Whenever a line in the data contains "tightlist", show that line.
===
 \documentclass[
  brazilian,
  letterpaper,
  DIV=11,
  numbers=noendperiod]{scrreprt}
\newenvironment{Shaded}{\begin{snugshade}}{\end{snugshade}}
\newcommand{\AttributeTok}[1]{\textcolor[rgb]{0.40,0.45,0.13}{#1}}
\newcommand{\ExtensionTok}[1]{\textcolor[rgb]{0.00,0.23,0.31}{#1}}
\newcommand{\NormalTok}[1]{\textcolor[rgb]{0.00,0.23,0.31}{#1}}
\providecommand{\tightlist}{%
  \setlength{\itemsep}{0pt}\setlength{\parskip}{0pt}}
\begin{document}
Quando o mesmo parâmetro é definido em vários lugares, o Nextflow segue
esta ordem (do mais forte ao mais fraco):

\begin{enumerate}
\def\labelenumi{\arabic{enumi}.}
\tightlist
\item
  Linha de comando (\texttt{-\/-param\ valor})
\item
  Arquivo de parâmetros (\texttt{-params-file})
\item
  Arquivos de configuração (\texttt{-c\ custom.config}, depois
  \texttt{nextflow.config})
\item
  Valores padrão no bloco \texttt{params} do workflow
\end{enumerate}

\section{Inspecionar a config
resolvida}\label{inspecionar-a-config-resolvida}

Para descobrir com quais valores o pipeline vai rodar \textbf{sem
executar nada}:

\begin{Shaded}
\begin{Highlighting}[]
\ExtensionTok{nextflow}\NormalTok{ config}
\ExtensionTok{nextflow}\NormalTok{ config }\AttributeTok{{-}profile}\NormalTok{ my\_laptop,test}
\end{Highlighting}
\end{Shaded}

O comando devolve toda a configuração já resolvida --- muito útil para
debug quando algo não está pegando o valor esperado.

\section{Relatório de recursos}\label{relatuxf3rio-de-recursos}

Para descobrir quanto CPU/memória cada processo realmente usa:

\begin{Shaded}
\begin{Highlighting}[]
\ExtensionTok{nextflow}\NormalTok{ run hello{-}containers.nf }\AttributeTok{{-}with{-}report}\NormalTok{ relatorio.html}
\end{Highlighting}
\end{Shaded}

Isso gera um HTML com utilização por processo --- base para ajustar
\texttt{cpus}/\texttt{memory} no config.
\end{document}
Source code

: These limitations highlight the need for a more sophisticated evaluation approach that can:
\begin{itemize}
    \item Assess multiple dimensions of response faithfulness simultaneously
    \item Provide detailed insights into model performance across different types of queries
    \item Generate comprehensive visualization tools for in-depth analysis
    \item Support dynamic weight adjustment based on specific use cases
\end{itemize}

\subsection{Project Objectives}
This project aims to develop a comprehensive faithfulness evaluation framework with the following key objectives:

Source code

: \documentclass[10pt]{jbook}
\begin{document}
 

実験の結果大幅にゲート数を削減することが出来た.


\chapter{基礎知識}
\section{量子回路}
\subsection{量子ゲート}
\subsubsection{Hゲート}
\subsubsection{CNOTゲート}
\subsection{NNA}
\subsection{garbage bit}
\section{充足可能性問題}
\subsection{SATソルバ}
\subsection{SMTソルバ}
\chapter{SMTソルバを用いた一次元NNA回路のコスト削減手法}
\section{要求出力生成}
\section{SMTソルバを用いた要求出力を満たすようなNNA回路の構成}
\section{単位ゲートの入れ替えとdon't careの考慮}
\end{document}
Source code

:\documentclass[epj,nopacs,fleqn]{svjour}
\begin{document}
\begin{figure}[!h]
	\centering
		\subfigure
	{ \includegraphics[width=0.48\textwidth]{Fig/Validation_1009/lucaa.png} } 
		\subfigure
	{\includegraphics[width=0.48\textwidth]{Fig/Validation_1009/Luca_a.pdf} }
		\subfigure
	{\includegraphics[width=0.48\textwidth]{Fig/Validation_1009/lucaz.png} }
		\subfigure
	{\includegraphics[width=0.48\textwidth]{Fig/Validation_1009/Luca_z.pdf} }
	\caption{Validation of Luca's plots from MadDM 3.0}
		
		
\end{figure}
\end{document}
===
• [TASK RESPONSE]:
\providecommand{\tightlist}{%
\tightlist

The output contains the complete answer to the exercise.